Adjusting for Clustering (Non-Independence Among Observations) using SAS

Karen Spritzer with Ron D. Hays and Honghu Liu
March 28, 2008 (svyreg_032808.doc)

SAS’s PROC SURVEYREG is a very useful procedure, but does not have an LSMEANS option that directly provides point estimates of adjusted means and their associated SE’s adjusted for clustering. PROC SURVEYREG with an ESTIMATE or CONTRAST statement and right parameterization can produce key contrasts and even adjusted means and their SE’s, but it requires one to enter centered point estimates for all covariates in the model. Apparently this has been an issue for other users as well since it has come up on the SAS Ballot as recently as last year:

page 13: add an LSMEANS statement to PROC SURVEYREG

To produce point estimates of adjusted means and their associated SE’s, one needs to enter the centered covariates and intercept in a series of ESTIMATE statements. SAS Usage Note 24497 tries to address this issue (see: “Can I get adjusted or least-squares means (LSMEANS) in PROC SURVEYREG” a simple example of which is presented here (a more extensive example/article can be found here: - from SUGI 31: “U.S. Health and Nutrition: SAS Survey Procedures and NHANES”).

With the current SAS procedures, one way to get adjusted means and their associated SE’s is to go through a two-step process:

The first step is to run a PROC GLM using the /e option on the LSMEANS statement to get the lsmeans estimates for each covariate in the model. Running the procedure in this way sets up the classification variables nicely and makes it a bit easier to set up the estimate statements, especially when you have interaction terms and more complex models.

The second step involves taking the estimates from the output in step 1 and constructing ESTIMATE statements to produce the point estimates and contrasts you are interested in.
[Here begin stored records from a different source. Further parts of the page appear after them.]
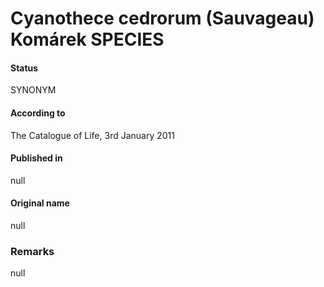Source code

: # Cyanothece cedrorum (Sauvageau) Komárek SPECIES

#### Status
SYNONYM

#### According to
The Catalogue of Life, 3rd January 2011

#### Published in
null

#### Original name
null

### Remarks
null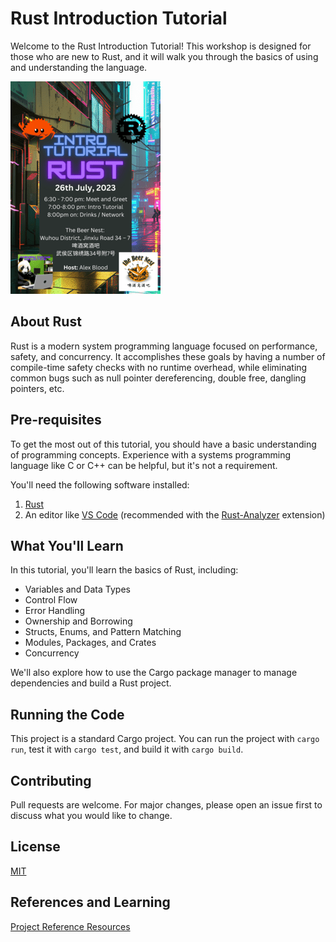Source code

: # Rust Introduction Tutorial

Welcome to the Rust Introduction Tutorial! This workshop is designed for those who are new to Rust, and it will walk you through the basics of using and understanding the language.

![Rust Chengdu Coding Collective Meetup Info](chengdu-meetup-mini.png)

## About Rust

Rust is a modern system programming language focused on performance, safety, and concurrency. It accomplishes these goals by having a number of compile-time safety checks with no runtime overhead, while eliminating common bugs such as null pointer dereferencing, double free, dangling pointers, etc.

## Pre-requisites

To get the most out of this tutorial, you should have a basic understanding of programming concepts. Experience with a systems programming language like C or C++ can be helpful, but it's not a requirement.

You'll need the following software installed:

1. [Rust](https://www.rust-lang.org/tools/install)
2. An editor like [VS Code](https://code.visualstudio.com/download) (recommended with the [Rust-Analyzer](https://marketplace.visualstudio.com/items?itemName=rust-lang.rust-analyzer) extension)

## What You'll Learn

In this tutorial, you'll learn the basics of Rust, including:

- Variables and Data Types
- Control Flow
- Error Handling
- Ownership and Borrowing
- Structs, Enums, and Pattern Matching
- Modules, Packages, and Crates
- Concurrency

We'll also explore how to use the Cargo package manager to manage dependencies and build a Rust project.

## Running the Code

This project is a standard Cargo project. You can run the project with `cargo run`, test it with `cargo test`, and build it with `cargo build`.

## Contributing

Pull requests are welcome. For major changes, please open an issue first to discuss what you would like to change.

## License

[MIT](https://choosealicense.com/licenses/mit/)

## References and Learning

[Project Reference Resources](../main/REFERENCES.md)
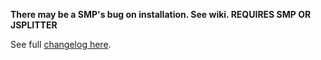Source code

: **There may be a SMP's bug on installation. See wiki.
REQUIRES SMP OR JSPLITTER**

See full [changelog here](https://github.com/regorxxx/Fingerprint-Tools-SMP/blob/main/CHANGELOG.md).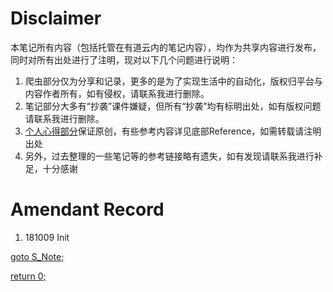 # Disclaimer
本笔记所有内容（包括托管在有道云内的笔记内容），均作为共享内容进行发布，同时对所有出处进行了注明，现对以下几个问题进行说明：
1. 爬虫部分仅为分享和记录，更多的是为了实现生活中的自动化，版权归平台与内容作者所有，如有侵权，请联系我进行删除。
2. 笔记部分大多有“抄袭”课件嫌疑，但所有“抄袭”均有标明出处，如有版权问题请联系我进行删除。
3. [个人心得部分](Opinions/)保证原创，有些参考内容详见底部Reference，如需转载请注明出处
4. 另外，过去整理的一些笔记等的参考链接略有遗失，如有发现请联系我进行补足，十分感谢

# Amendant Record
1. 181009 Init

[goto S_Note;](README.md)

[return 0;](#disclaimer)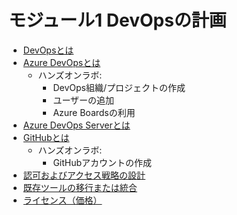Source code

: # モジュール1 DevOpsの計画

- [DevOpsとは](mod01-01-devops.md)
- [Azure DevOpsとは](mod01-02-azure-devops.md)
  - ハンズオンラボ: 
    - DevOps組織/プロジェクトの作成
    - ユーザーの追加
    - Azure Boardsの利用
- [Azure DevOps Serverとは](mod01-03-devops-server.md)
- [GitHubとは](mod01-04-github.md)
  - ハンズオンラボ: 
    - GitHubアカウントの作成
- [認可およびアクセス戦略の設計](mod01-05-access-control.md)
- [既存ツールの移行または統合](mod01-06-tool-integration.md)
- [ライセンス（価格）](mod01-07-mod01-07-license.md)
ESTIMATE statements can get as complicated as a model can be, but for our simple example of one classification variable and no interactions, we simply want to do the following to get a point estimate for each of the 5 NSMOKER groups and their SE’s, plus key comparisons between a few of these subgroups.

For each point estimate, provide a label to identify which group you are estimating, the name of the CLASS variable and dummy indicators to identify which group you are estimating, the name of each covariate and the “lsmeans” coefficients (constants) that came out of step 1, plus the intercept=1.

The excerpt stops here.